Marlin: Knowledge-Driven Analysis of Provenance Graphs for Efficient and Robust Detection of Cyber Attacks

Recent research in both academia and industry has validated the effectiveness of provenance graph-based detection for advanced cyber attack detection and investigation. However, analyzing large-scale provenance graphs often results in substantial overhead. To improve performance, existing detection systems implement various optimization strategies. Yet, as several recent studies suggest, these strategies could lose necessary context information and be vulnerable to evasions. Designing a detection system that is efficient and robust against adversarial attacks is an open problem. We introduce Marlin, which approaches cyber attack detection through real-time provenance graph alignment.By leveraging query graphs embedded with attack knowledge, Marlin can efficiently identify entities and events within provenance graphs, embedding targeted analysis and significantly narrowing the search space. Moreover, we incorporate our graph alignment algorithm into a tag propagation-based schema to eliminate the need for storing and reprocessing raw logs. This design significantly reduces in-memory storage requirements and minimizes data processing overhead. As a result, it enables real-time graph alignment while preserving essential context information, thereby enhancing the robustness of cyber attack detection. Moreover, Marlin allows analysts to customize attack query graphs flexibly to detect extended attacks and provide interpretable detection results. We conduct experimental evaluations on two large-scale public datasets containing 257.42 GB of logs and 12 query graphs of varying sizes, covering multiple attack techniques and scenarios. The results show that Marlin can process 137K events per second while accurately identifying 120 subgraphs with 31 confirmed attacks, along with only 1 false positive, demonstrating its efficiency and accuracy in handling massive data.

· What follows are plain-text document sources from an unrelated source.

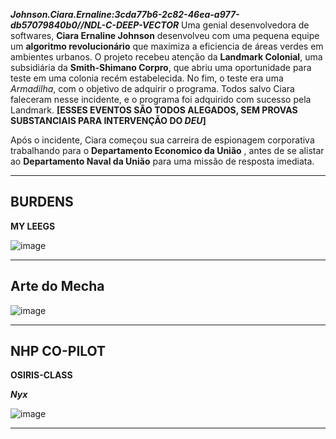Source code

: ***Johnson.Ciara.Ernaline:3cda77b6-2c82-46ea-a977-db57079840b0//NDL-C-DEEP-VECTOR***
Uma genial desenvolvedora de softwares, **Ciara Ernaline Johnson** desenvolveu com uma pequena equipe um **algoritmo revolucionário** que maximiza a eficiencia de áreas verdes em ambientes urbanos. O projeto recebeu atenção da **Landmark Colonial**, uma subsidiária da **Smith-Shimano Corpro**, que abriu uma oportunidade para teste em uma colonia recém estabelecida. No fim, o teste era uma *Armadilha*, com o objetivo de adquirir o programa. Todos salvo Ciara faleceram nesse incidente, e o programa foi adquirido com sucesso pela Landmark. **[ESSES EVENTOS SÃO TODOS ALEGADOS, SEM PROVAS SUBSTANCIAIS PARA INTERVENÇÃO DO *DEU*]**

Após o incidente, Ciara começou sua carreira de espionagem corporativa trabalhando para o **Departamento Economico da União** , antes de se alistar ao **Departamento Naval da União** para uma missão de resposta imediata.

---

## BURDENS 

**MY LEEGS**

![image](/clocks/04/4clock_0.png)

---
## Arte do Mecha

![image](/mechs/Gyuuki.png)

---
## NHP CO-PILOT

**OSIRIS-CLASS** 

***Nyx***

![image](/events/Images/Nyx.png)

---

翻译：学术界与工业界的最新研究已证实，基于溯源图的检测方法在高级网络攻击检测与调查中具有显著效果。然而，分析大规模溯源图通常会产生巨大的开销。为提升性能，现有检测系统采用了多种优化策略。但近期多项研究表明，这些策略可能会丢失必要的上下文信息，且易受规避攻击影响。设计一种高效且能抵御对抗攻击的鲁棒检测系统仍是一个开放性问题。本文提出Marlin系统，通过实时溯源图对齐实现网络攻击检测。该系统利用嵌入攻击知识的查询图，能够高效识别溯源图中的实体与事件，实现针对性分析并大幅缩小搜索空间。此外，我们将图对齐算法与基于标签传播的架构相结合，无需存储或重新处理原始日志。该设计显著降低了内存存储需求并最小化数据处理开销，从而在保持关键上下文信息的同时实现实时图对齐，增强了网络攻击检测的鲁棒性。同时，Marlin允许分析人员灵活定制攻击查询图，以检测扩展攻击并提供可解释的检测结果。我们在两个包含257.42 GB日志数据的大型公开数据集上进行了实验评估，使用12个不同规模的查询图覆盖多种攻击技术与场景。结果表明，Marlin每秒可处理13.7万条事件，准确识别出120个子图（包含31个已确认攻击），且仅产生1个误报，证明了其处理海量数据的高效性与准确性。